> _About this exercise_
Copy the records that follow exactly as written, but not their pictures.

*** Information ***

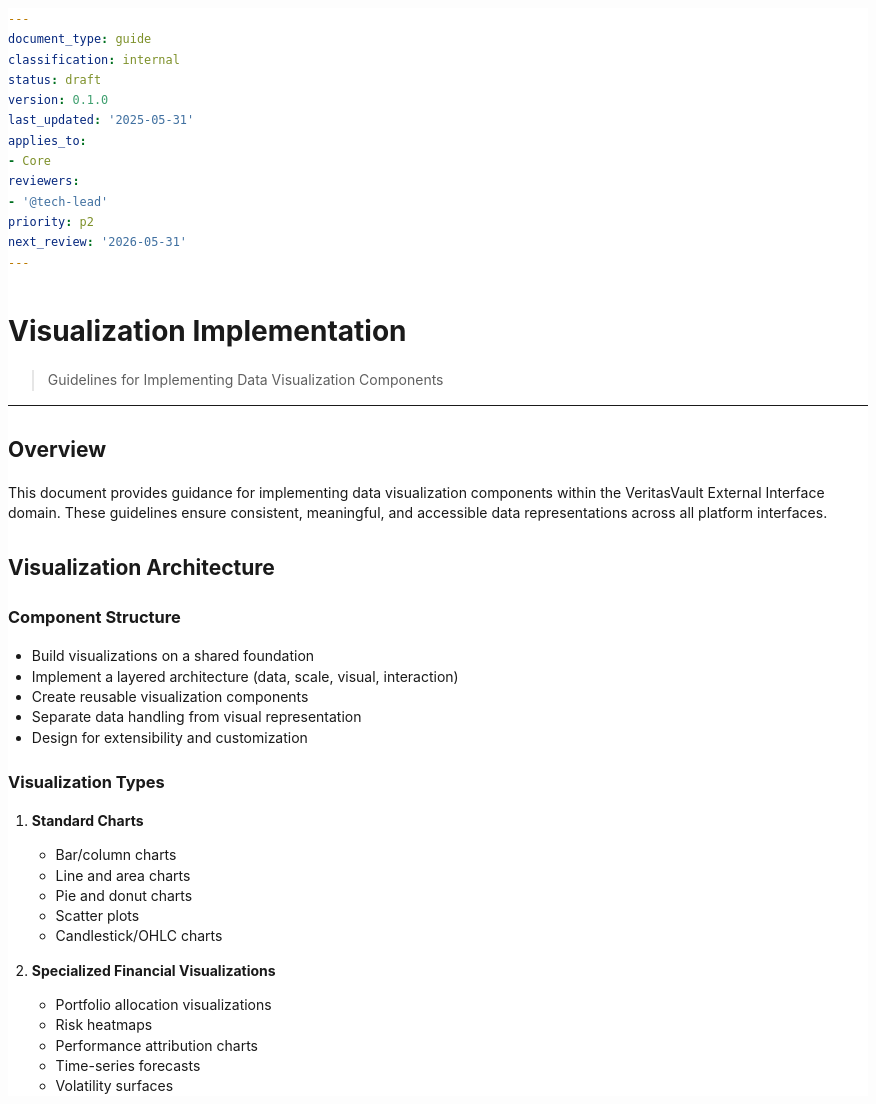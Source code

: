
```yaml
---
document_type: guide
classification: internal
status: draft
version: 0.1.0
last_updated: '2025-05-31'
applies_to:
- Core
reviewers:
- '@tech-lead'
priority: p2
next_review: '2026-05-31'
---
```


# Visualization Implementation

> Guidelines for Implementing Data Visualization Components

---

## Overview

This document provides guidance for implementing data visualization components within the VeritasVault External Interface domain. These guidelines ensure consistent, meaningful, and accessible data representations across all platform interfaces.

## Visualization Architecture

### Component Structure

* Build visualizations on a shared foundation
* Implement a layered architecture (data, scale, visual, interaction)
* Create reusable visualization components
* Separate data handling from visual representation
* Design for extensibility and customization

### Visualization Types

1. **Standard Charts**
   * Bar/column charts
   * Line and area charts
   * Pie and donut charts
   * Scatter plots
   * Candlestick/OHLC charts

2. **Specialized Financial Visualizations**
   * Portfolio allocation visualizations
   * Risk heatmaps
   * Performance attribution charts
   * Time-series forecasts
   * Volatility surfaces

*** End of Information ***

> _Solution to the problem_
Source code

:
```yaml
---
document_type: guide
classification: internal
status: draft
version: 0.1.0
last_updated: '2025-05-31'
applies_to:
- Core
reviewers:
- '@tech-lead'
priority: p2
next_review: '2026-05-31'
---
```


# Visualization Implementation

> Guidelines for Implementing Data Visualization Components

---

## Overview

This document provides guidance for implementing data visualization components within the VeritasVault External Interface domain. These guidelines ensure consistent, meaningful, and accessible data representations across all platform interfaces.

## Visualization Architecture

### Component Structure

* Build visualizations on a shared foundation
* Implement a layered architecture (data, scale, visual, interaction)
* Create reusable visualization components
* Separate data handling from visual representation
* Design for extensibility and customization

### Visualization Types

1. **Standard Charts**
   * Bar/column charts
   * Line and area charts
   * Pie and donut charts
   * Scatter plots
   * Candlestick/OHLC charts

2. **Specialized Financial Visualizations**
   * Portfolio allocation visualizations
   * Risk heatmaps
   * Performance attribution charts
   * Time-series forecasts
   * Volatility surfaces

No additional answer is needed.